Material for this task START

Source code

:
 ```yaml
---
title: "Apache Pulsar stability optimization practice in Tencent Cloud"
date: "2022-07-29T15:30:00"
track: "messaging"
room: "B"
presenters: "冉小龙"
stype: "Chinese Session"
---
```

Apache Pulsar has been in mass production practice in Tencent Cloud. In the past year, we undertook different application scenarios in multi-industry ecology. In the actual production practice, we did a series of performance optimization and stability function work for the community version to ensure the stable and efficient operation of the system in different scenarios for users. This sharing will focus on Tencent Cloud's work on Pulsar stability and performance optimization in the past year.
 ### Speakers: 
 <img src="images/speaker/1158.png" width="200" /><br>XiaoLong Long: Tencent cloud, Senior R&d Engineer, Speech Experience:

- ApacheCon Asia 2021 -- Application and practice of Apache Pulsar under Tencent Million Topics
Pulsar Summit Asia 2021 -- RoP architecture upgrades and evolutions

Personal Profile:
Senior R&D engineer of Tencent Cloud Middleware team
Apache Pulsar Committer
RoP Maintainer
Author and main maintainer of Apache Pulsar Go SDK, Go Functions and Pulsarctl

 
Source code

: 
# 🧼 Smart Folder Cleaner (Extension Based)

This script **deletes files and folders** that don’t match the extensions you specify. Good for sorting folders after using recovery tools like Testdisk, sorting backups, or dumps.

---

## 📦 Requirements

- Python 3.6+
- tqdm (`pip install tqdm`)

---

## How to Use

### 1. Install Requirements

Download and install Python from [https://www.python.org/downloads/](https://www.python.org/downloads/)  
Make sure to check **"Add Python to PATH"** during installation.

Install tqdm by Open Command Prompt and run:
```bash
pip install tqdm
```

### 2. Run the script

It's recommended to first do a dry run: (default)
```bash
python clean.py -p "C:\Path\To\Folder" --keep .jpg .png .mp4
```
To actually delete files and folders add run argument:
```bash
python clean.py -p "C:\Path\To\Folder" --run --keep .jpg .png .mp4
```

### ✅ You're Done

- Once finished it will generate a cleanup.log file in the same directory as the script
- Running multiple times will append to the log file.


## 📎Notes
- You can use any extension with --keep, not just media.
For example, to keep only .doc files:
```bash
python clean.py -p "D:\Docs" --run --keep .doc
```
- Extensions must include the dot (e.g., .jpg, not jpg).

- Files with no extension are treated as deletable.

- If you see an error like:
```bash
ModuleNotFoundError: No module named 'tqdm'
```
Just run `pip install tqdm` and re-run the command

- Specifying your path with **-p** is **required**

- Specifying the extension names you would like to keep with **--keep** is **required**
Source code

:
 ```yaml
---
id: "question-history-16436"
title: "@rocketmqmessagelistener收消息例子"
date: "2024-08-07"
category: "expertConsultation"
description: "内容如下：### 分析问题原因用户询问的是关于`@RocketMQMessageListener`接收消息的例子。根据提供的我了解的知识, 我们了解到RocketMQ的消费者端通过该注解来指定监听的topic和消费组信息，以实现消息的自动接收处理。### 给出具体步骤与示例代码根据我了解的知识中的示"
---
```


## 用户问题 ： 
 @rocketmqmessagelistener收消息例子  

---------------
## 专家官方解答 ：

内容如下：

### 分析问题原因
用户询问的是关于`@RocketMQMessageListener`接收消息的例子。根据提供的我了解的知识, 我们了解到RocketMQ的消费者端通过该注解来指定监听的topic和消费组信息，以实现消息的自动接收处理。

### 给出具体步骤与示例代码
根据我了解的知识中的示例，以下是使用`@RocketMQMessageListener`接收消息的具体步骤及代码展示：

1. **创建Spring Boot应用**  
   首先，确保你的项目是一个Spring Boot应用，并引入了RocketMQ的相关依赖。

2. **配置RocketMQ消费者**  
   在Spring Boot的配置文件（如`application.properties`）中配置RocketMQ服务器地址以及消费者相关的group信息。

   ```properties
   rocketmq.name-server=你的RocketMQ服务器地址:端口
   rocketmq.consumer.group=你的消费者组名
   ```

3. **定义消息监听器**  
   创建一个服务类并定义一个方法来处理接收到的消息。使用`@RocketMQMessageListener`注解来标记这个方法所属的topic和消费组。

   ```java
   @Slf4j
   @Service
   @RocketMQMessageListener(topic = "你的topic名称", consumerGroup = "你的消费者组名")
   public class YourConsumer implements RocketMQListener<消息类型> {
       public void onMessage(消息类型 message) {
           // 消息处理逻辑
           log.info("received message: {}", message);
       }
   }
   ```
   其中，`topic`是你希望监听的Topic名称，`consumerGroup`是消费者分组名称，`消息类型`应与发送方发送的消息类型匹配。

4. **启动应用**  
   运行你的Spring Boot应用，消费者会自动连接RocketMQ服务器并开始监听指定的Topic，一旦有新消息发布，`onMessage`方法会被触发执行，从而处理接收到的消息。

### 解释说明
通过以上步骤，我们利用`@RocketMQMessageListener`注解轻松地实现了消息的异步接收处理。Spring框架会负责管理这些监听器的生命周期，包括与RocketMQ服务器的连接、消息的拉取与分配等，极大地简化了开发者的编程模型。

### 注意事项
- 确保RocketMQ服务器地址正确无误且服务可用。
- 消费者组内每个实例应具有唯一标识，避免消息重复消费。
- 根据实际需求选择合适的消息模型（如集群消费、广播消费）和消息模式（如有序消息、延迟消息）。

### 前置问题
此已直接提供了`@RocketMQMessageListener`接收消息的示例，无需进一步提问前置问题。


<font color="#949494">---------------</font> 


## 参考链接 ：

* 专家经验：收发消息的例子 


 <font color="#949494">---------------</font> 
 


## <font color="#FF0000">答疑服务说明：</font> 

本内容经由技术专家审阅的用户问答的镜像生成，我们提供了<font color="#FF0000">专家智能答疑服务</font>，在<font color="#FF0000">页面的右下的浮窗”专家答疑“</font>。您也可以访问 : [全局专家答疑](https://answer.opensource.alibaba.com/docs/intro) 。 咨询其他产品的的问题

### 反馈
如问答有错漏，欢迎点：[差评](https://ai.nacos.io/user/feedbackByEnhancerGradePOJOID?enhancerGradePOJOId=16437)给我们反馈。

Material for this task END
Material for this task START

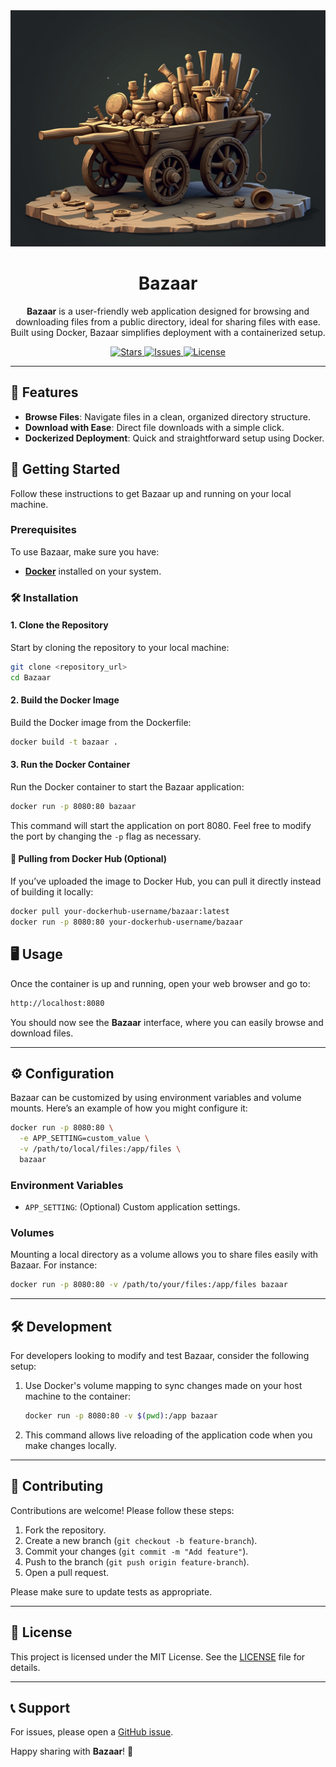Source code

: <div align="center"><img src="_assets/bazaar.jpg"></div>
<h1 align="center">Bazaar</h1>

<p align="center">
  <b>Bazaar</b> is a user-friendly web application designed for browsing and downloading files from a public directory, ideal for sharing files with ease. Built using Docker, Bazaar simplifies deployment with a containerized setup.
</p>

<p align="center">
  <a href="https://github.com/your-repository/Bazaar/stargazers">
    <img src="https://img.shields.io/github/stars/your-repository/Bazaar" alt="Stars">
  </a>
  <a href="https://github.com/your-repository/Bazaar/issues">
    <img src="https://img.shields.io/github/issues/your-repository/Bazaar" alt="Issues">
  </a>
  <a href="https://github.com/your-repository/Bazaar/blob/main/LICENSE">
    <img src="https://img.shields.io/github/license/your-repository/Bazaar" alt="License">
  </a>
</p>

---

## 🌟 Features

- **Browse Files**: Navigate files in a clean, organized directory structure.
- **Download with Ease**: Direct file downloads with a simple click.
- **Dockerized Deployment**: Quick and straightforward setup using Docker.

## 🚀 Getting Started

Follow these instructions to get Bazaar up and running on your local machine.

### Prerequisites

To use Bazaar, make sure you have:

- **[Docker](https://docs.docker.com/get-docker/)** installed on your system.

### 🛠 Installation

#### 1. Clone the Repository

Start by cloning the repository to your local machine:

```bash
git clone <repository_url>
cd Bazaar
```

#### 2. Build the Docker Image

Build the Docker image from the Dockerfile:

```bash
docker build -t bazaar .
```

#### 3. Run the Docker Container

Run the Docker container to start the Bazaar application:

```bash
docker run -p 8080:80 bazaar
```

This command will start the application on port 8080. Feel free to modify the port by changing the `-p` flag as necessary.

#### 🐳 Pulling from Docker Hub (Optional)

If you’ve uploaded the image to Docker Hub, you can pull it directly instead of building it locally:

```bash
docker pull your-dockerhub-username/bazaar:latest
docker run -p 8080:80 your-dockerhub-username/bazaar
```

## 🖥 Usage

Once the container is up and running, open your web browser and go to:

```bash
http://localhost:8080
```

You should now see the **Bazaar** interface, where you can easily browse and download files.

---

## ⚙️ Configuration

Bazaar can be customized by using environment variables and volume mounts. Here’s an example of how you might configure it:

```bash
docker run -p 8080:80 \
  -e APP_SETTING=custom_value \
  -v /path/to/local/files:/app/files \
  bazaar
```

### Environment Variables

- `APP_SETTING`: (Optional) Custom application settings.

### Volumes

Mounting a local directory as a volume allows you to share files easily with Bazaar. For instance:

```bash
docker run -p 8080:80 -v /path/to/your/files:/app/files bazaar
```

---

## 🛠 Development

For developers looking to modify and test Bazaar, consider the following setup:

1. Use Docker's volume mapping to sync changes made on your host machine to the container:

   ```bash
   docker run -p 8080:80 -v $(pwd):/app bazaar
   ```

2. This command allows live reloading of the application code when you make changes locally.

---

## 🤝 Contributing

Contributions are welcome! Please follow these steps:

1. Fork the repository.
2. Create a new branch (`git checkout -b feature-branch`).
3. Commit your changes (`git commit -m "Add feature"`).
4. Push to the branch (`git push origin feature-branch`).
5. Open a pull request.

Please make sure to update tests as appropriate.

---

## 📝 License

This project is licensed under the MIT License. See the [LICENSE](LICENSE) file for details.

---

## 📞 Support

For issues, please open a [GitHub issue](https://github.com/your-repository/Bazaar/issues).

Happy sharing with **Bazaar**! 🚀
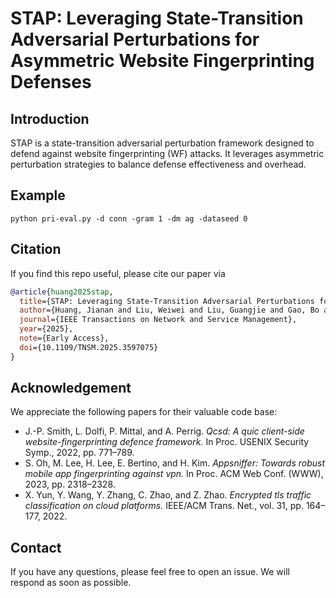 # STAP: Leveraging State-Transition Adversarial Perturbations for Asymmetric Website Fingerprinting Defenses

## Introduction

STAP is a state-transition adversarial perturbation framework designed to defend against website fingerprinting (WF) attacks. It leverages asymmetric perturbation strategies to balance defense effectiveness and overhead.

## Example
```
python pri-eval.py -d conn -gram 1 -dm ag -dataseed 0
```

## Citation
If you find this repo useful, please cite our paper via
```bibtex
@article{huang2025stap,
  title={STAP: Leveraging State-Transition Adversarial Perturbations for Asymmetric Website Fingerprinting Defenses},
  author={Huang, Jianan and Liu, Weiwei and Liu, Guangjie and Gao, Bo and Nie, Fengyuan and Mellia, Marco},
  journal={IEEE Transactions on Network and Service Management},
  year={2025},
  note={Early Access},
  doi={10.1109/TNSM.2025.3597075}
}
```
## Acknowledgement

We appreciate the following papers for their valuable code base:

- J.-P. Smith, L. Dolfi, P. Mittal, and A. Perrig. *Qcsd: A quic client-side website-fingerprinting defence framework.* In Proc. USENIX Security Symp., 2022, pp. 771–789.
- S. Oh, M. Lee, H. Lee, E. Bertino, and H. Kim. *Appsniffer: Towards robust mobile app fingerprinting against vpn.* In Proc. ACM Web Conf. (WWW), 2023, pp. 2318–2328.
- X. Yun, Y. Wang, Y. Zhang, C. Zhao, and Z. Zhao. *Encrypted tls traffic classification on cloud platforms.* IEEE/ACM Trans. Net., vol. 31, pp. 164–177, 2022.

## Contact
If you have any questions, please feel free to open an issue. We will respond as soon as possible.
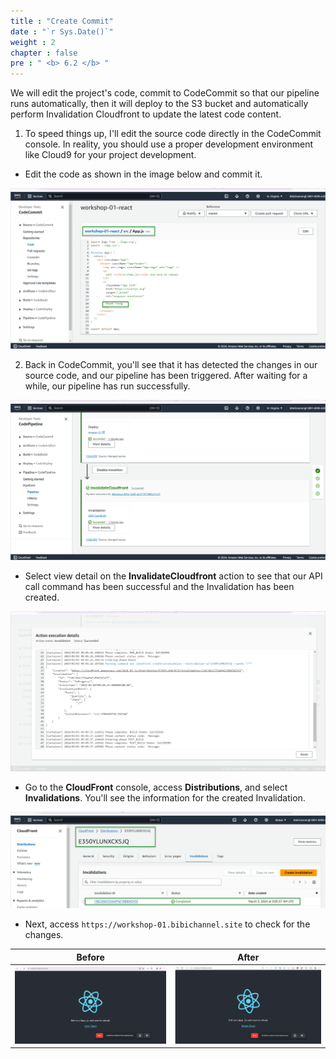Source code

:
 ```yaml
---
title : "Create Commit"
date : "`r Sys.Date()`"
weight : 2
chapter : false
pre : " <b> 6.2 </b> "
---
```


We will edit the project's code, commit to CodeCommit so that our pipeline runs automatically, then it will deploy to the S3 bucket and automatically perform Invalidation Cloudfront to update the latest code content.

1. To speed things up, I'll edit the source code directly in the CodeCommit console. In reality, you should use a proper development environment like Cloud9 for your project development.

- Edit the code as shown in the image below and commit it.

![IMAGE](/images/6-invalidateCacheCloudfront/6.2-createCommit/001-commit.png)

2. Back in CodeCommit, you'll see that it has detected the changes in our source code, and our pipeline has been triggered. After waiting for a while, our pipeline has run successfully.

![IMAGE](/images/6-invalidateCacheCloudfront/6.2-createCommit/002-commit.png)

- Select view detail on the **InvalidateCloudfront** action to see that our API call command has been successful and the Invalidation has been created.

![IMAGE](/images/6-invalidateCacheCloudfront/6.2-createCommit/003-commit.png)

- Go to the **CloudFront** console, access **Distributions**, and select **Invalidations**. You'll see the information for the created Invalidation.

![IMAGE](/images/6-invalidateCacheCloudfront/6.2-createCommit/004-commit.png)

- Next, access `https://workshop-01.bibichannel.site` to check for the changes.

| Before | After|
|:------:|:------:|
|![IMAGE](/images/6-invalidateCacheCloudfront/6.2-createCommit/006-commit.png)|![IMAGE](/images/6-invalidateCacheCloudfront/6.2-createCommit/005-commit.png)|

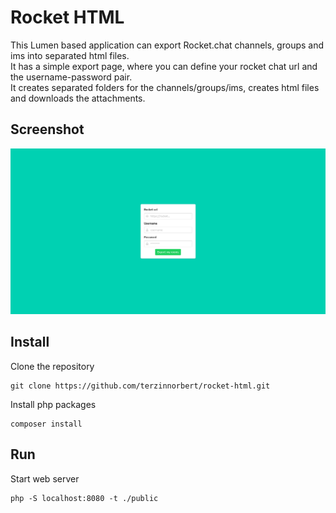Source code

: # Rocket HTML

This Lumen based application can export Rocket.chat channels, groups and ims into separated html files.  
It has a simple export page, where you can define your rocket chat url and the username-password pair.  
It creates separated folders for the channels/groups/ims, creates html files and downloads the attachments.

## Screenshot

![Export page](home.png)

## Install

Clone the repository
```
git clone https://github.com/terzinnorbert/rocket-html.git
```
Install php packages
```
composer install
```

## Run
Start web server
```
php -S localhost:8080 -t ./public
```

Material for this task END

* _Exercise_
Please copy each line of the records above that holds the word "rocketmqmessagelistener收消息例子".

* _Written solution_
title: "@rocketmqmessagelistener收消息例子"
 @rocketmqmessagelistener收消息例子  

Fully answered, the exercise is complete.